Non, pour voir jusqu’à lui de pâles favorites
Lever l’œil extatique et voilé du martyr,
Il n’avait pas versé de larmes hypocrites,
Et jamais Célio n’eut besoin de mentir.

Car la séduction émanait de son être,
Comme du diamant le rayon étoilé.
Il n’avait qu’à venir pour dominer en maître ;
Sa voix persuadait avant d’avoir parlé.

Oh ! savez-vous combien de femmes que dévore
Même à présent son nom, traînant de longs ennuis,
Le murmuraient aux soirs, et criaient à l’aurore :
Je l’aime ! et se plaignaient aux haleines des nuits !

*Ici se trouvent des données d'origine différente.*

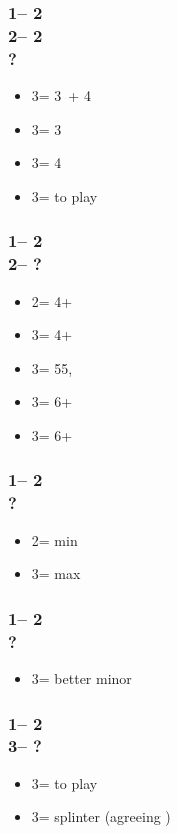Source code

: \documentclass[12pt, a4paper]{article}
\begin{document}
\subsubsection*{1\nt -- 2\diams\\
                2\hearts -- 2\nt\\
                ?}
\begin{itemize}
    \item 3\clubs = 3\hearts\ + 4\clubs
    \item 3\diams = 3\hearts
    \item 3\hearts = 4\clubs
    \item 3\nt = to play
\end{itemize}

\subsubsection*{1\nt -- 2\hearts\\
                2\spades -- ?}
\begin{itemize}
    \item 2\nt = 4+\clubs\ \gf
    \item 3\clubs = 4+\diams\ \gf
    \item 3\diams = 55\major, \inv
    \item 3\hearts = 6+\spades\ \gf
    \item 3\spades = 6+\spades\ \inv
\end{itemize}

\subsubsection*{1\nt -- 2\spades\\
                ?}
\begin{itemize}
    \item 2\nt = min
    \item 3\clubs = max
\end{itemize}

\subsubsection*{1\nt -- 2\nt\\
                ?}
\begin{itemize}
    \item 3\minor = better minor
\end{itemize}

\subsubsection*{1\nt -- 2\nt\\
                3\minor -- ?}
\begin{itemize}
    \item 3\diams = to play
    \item 3\major = splinter (agreeing \diams)
\end{itemize}

\end{document}
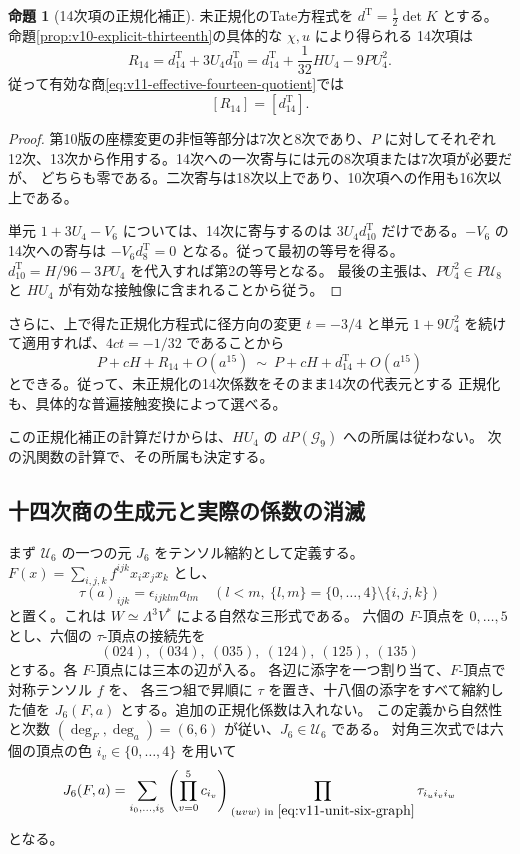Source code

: \documentclass[a4paper,11pt]{ltjsarticle}
\theoremstyle{definition}
\newtheorem{proposition}[theorem]{命題}
\begin{document}
\begin{proposition}[14次項の正規化補正]
\label{prop:v11-actual-fourteen-correction}
未正規化のTate方程式を $d^{\mathrm T}=\tfrac12\det K$ とする。
命題\ref{prop:v10-explicit-thirteenth}の具体的な $\chi,u$ により得られる
14次項は
\begin{equation}\label{eq:v11-fourteen-corrected}
 R_{14}
 =d^{\mathrm T}_{14}+3U_4d^{\mathrm T}_{10}
 =d^{\mathrm T}_{14}+\frac1{32}HU_4-9PU_4^2.
\end{equation}
従って有効な商\eqref{eq:v11-effective-fourteen-quotient}では
\[
 [R_{14}]=[d^{\mathrm T}_{14}].
\]
\end{proposition}
\begin{proof}
第10版の座標変更の非恒等部分は7次と8次であり、$P$ に対してそれぞれ
12次、13次から作用する。14次への一次寄与には元の8次項または7次項が必要だが、
どちらも零である。二次寄与は18次以上であり、10次項への作用も16次以上である。

単元 $1+3U_4-V_6$ については、14次に寄与するのは
$3U_4d^{\mathrm T}_{10}$ だけである。$-V_6$ の14次への寄与は
$-V_6d^{\mathrm T}_8=0$ となる。従って最初の等号を得る。
$d^{\mathrm T}_{10}=H/96-3PU_4$ を代入すれば第2の等号となる。
最後の主張は、$PU_4^2\in P\mathcal U_8$ と
$HU_4$ が有効な接触像に含まれることから従う。
\end{proof}

さらに、上で得た正規化方程式に径方向の変更 $t=-3/4$ と単元
$1+9U_4^2$ を続けて適用すれば、$4ct=-1/32$ であることから
\[
 P+cH+R_{14}+O(a^{15})
 \ \sim\ P+cH+d^{\mathrm T}_{14}+O(a^{15})
\]
とできる。従って、未正規化の14次係数をそのまま14次の代表元とする
正規化も、具体的な普遍接触変換によって選べる。

この正規化補正の計算だけからは、$HU_4$ の $dP(\mathcal G_9)$ への所属は従わない。
次の汎関数の計算で、その所属も決定する。

\subsection{十四次商の生成元と実際の係数の消滅}\label{subsec:v11-fourteenth-complement}

まず \(\mathcal U_6\) の一つの元 \(J_6\) をテンソル縮約として定義する。
\(F(x)=\sum_{i,j,k}f^{ijk}x_ix_jx_k\) とし、
\[
 \tau(a)_{ijk}=\epsilon_{ijklm}a_{lm}\quad(l<m,
       \ \{l,m\}=\{0,\ldots,4\}\setminus\{i,j,k\})
\]
と置く。これは \(W\simeq\Lambda^3V^*\) による自然な三形式である。
六個の \(F\)-頂点を \(0,\ldots,5\) とし、六個の \(\tau\)-頂点の接続先を
\begin{equation}\label{eq:v11-unit-six-graph}
 (024),\ (034),\ (035),\ (124),\ (125),\ (135)
\end{equation}
とする。各 \(F\)-頂点には三本の辺が入る。
各辺に添字を一つ割り当て、\(F\)-頂点で対称テンソル \(f\) を、
各三つ組で昇順に \(\tau\) を置き、十八個の添字をすべて縮約した値を
\(J_6(F,a)\) とする。追加の正規化係数は入れない。
この定義から自然性と次数 \((\deg_F,\deg_a)=(6,6)\) が従い、\(J_6\in\mathcal U_6\) である。
対角三次式では六個の頂点の色 \(i_v\in\{0,\ldots,4\}\) を用いて
\[
 J_6(F,a)=\sum_{i_0,\ldots,i_5}
      \left(\prod_{v=0}^5c_{i_v}\right)
      \prod_{(uvw)\text{ in }\eqref{eq:v11-unit-six-graph}}
                   \tau_{i_ui_vi_w}
\]
となる。
\end{document}
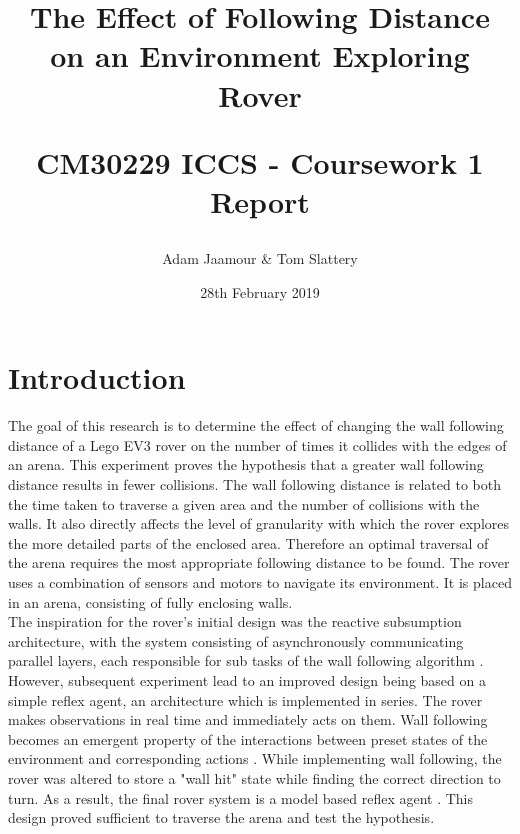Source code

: \documentclass[a4paper,12pt,twocolumn]{article}
\title{
    The Effect of Following Distance on an Environment Exploring Rover\\
    \begin{large}
        CM30229 ICCS - Coursework 1 Report
    \end{large}
}
\author{Adam Jaamour & Tom Slattery}
\date{28th February 2019}
\begin{document}
\maketitle
\thispagestyle{empty}
\clearpage
\setcounter{page}{1}


\section{Introduction}

The goal of this research is to determine the effect of changing the wall following distance of a Lego EV3 rover on the number of times it collides with the edges of an arena. This experiment proves the hypothesis that a greater wall following distance results in fewer collisions. The wall following distance is related to both the time taken to traverse a given area and the number of collisions with the walls. It also directly affects the level of granularity with which the rover explores the more detailed parts of the enclosed area. Therefore an optimal traversal of the arena requires the most appropriate following distance to be found. The rover uses a combination of sensors and motors to navigate its environment. It is placed in an arena, consisting of fully enclosing walls.\\

The inspiration for the rover's initial design was the reactive subsumption architecture, with the system consisting of asynchronously communicating parallel layers, each responsible for sub tasks of the wall following algorithm \cite{brooks1991intelligence}. However, subsequent experiment lead to an improved design being based on a simple reflex agent, an architecture which is implemented in series. The rover makes observations in real time and immediately acts on them. Wall following becomes an emergent property of the interactions between preset states of the environment and corresponding actions \cite{wooldridge2009introduction}. While implementing wall following, the rover was altered to store a "wall hit" state while finding the correct direction to turn. As a result, the final rover system is a model based reflex agent \cite{russell1995artificial}. This design proved sufficient to traverse the arena and test the hypothesis.
\end{document}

Et les vierges en fleur, troupe folle et timide,
Honteuses de sentir frissonner leurs bras nus,
Le suivaient dans le bal d’un long regard humide,
Et, blanches, étouffaient leurs soupirs ingénus.

Mais ce ne fut pas lui, cet amant des orages,
Qui put se réjouir à voir couler des pleurs,
Ou qui suivit la gloire et ses fuyants mirages.
Avenir, avenir, son âme était ailleurs !

Que disait-il aux bois, quand, sous leur sombre voûte,
Il écoutait, caché dans le feuillage noir,
L’eau céleste filtrer et pleurer goutte à goutte,
Délicieusement, comme son désespoir ?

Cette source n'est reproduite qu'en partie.